Town Herald Reviews

 

 

Shaun of the dead
Two guys, a girl and several thousand zombies


The story:
We can blame George Romero. After all, it was him who started the whole zombie mania. Well, not that several other directors, like Dario Argento, didn't help. But when you think of zombies, you think of “Dawn of the Dead”. Of course, as you can see, there's a little difference in the movie we are talking about. For some reason, the name is “Shaun of the Dead”.
And that happens because Shaun is a looser. Yeah, his life is going nowhere, he's always in the same place, living with two roommates, the overserious Pete and the lazy Ed. Well, to be honest, his real friend is Ed. That also happens to be the bad influence that is keeping him low. Of course, his job isn't a big thing and the fact that his ten years younger workmates find really funny to make fun of him doesn't help. And to make things worse, his girlfriend has decided that she has had enough of all this perpetual estate of repetition and has dumped him. You could say it's not a good day. But, after a lot of beers with Ed, he has a life changing moment and decides that he's going to make everything better, that he will fight to accomplish all his dreams, that he will recover his (ex) girlfriend Liz, that he will make his mother happy (even if that means having to see his creepy stepfather) and that nothing will be able to stop him!!! Of course, the fact that a little zombie plague starts could be a problem.
From that moment, the movie goes through a lot of the topics common in zombie movies, with the small group fighting for survival, finding refuge in a closed place (not a shopping this time, tough, but a bar) and losing members (both full persons and parts of them) to the flesh eating walking corpses.
What makes this movie a little different is that is a comedy. Or not. Because it is funny as hell, but at the same time has enough scary moments and tension to keep everyone happy. It doesn't imitate and parody classical zombie movies, but creates a new addition to them, without stopping the absurd humor.
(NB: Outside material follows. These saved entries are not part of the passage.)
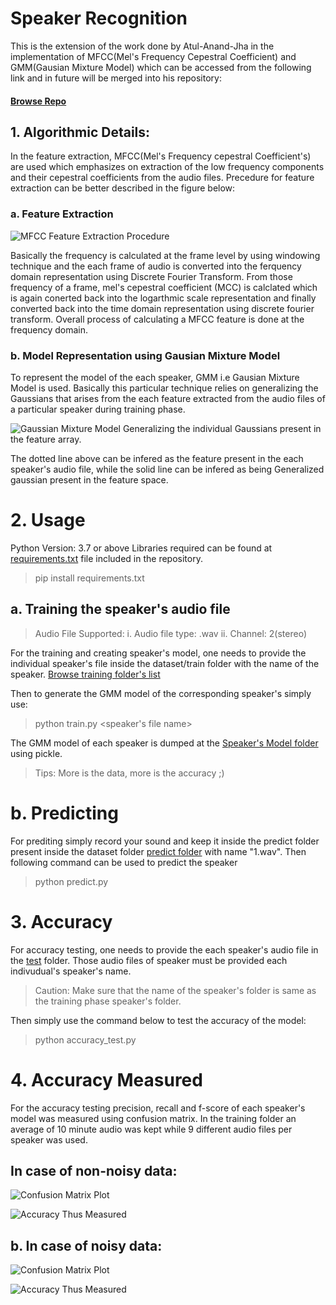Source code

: # Speaker Recognition 
This is the extension of the work done by Atul-Anand-Jha in the implementation of MFCC(Mel's Frequency Cepestral Coefficient) and GMM(Gausian Mixture Model) which can be accessed from the following link and in future will be merged into his repository:
#### [Browse Repo](https://github.com/Atul-Anand-Jha/Speaker-Identification-Python) 

## 1. Algorithmic Details:
In the feature extraction, MFCC(Mel's Frequency cepestral Coefficient's) are used which emphasizes on extraction of  the low frequency components and their cepestral coefficients from the audio files. Precedure for feature extraction can be better described in the figure below:

### a. Feature Extraction
![MFCC Feature Extraction      Procedure](https://www.researchgate.net/profile/Ratnadeep_Deshmukh/publication/262794354/figure/fig1/AS:296064092524547@1447598588547/MFCC-Feature-Extraction.png)

Basically the frequency is calculated at the frame level by using windowing technique and the each frame of audio is converted into the ferquency domain representation using Discrete Fourier Transform. From those frequency of a frame, mel's cepestral coefficient (MCC) is calclated which is again conerted back into the logarthmic scale representation and finally converted back into the time domain representation using discrete fourier transform. Overall process of calculating a MFCC feature is done at the frequency domain.

### b.  Model Representation using Gausian Mixture Model
To represent the model of the each speaker, GMM i.e Gausian Mixture Model is used. Basically this particular technique relies on generalizing the Gaussians that arises from the each feature extracted from the audio files of a particular speaker during training phase.

![Gaussian Mixture Model Generalizing the individual Gaussians present in the feature array.](https://prateekvjoshi.files.wordpress.com/2013/06/multimodal.jpg)

The dotted line above can be infered as the feature present in the each speaker's audio file, while the solid line can be infered as being Generalized gaussian present in the feature space. 

# 2. Usage
Python Version: 3.7 or above
Libraries required can be found at [requirements.txt](https://github.com/sbhusal123/Speaker-Recognition-Digital-Attendance/blob/master/GMM/requirements.txt) file included in the repository. 
>pip install requirements.txt
## a. Training the speaker's audio file
>Audio File Supported:
>i. Audio file type: .wav
>ii. Channel: 2(stereo)

For the training and creating speaker's model, one needs to provide the individual speaker's file inside the dataset/train folder with the name of the speaker.
[Browse training folder's list](https://github.com/sbhusal123/Speaker-Recognition-Digital-Attendance/tree/master/GMM/dataset/train)

Then to generate the GMM model of the corresponding speaker's simply use:
> python train.py <speaker's file name>

The GMM model of each speaker is dumped at the [Speaker's Model folder](https://github.com/sbhusal123/Speaker-Recognition-Digital-Attendance/tree/master/GMM/speakers_model) using pickle.

> Tips: More is the data, more is the accuracy ;)

# b. Predicting 
For prediting simply record your sound and keep it inside the predict folder present inside the dataset folder [predict folder](https://github.com/sbhusal123/Speaker-Recognition-Digital-Attendance/tree/master/GMM/dataset/predict) with name "1.wav". Then following command can be used to predict the speaker
> python predict.py

# 3. Accuracy 
For accuracy testing, one needs to provide the each speaker's audio file in the [test](https://github.com/sbhusal123/Speaker-Recognition-Digital-Attendance/tree/master/GMM/dataset/test) folder. Those audio files of speaker must be provided each indivudual's speaker's name.

> Caution: Make sure that the name of the speaker's folder is same as the training phase speaker's folder.

Then simply use the command below to test the accuracy of the model:
> python accuracy_test.py

# 4. Accuracy Measured 
For the accuracy testing precision, recall and f-score of each speaker's model was measured using confusion matrix. In the training folder an average of 10 minute audio was kept while 9 different audio files per speaker was used.

## In case of non-noisy data:
![Confusion Matrix Plot](https://github.com/sbhusal123/Speaker-Recognition-Digital-Attendance/blob/master/Accuracy%20Measures%20And%20Plot/With%20data%20free%20of%20errors/final_confusion_matrix.png?raw=true)

![Accuracy Thus Measured](https://github.com/sbhusal123/Speaker-Recognition-Digital-Attendance/blob/master/Accuracy%20Measures%20And%20Plot/With%20data%20free%20of%20errors/accuracy_statistical.png?raw=true)

## b. In case of noisy data:
![Confusion Matrix Plot](https://github.com/sbhusal123/Speaker-Recognition-Digital-Attendance/blob/master/Accuracy%20Measures%20And%20Plot/Result%20with%20noisy%20data/confusion_plot.png?raw=true)

![Accuracy Thus Measured](https://github.com/sbhusal123/Speaker-Recognition-Digital-Attendance/blob/master/Accuracy%20Measures%20And%20Plot/Result%20with%20noisy%20data/numeric_accuracy%20measure.png?raw=true)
The Good Points: The humor that fills all the situations. The way the character react, the conversations they have even in the middle of a full out zombie attack, the way they relate to each other... There's only one way to fully explain it: the script is really good. It's well written and shows that the people working on it are real fans of the genre. It's not only funny, but pretty smart in the way it manages to give us horrified snickers all the time. A lot of observation was put into keeping details coherent with the classical zombie movies. A great work. And the humor, absurd, silly, dark, in every shape and color, is great.


The Bad Points: The end may seem a little hurried, but makes perfect sense with the rest of the movie and the conventions of the genre. There's nothing particularly wrong to remark.


Greatest Moment: Several. The fight with the zombies following the rhythm of Queen's “Don't Stop Me Now” deserves a place in the gallery of the classic comedy moments of horror humor story. So does the moment when the group of survivors we are following bumps into another group... formed by exact duplicates of them. The leader is a female, so she's bringing her boyfriend, her mother, her friends... just like Shaun is doing! And they wear the same kind of clothes, looks similar and talk the same way. Really funny. Like those, there are a hundred in the movie. The girl hitting zombies with her dead boyfriend's leg, the zombie imitation classes... Too many to name them all.


Stupidest Moment: Being stupid is an integral part of the movie, so there's nothing to say here. 


All in All: Zombie ate my neighbours! And it was hilarious!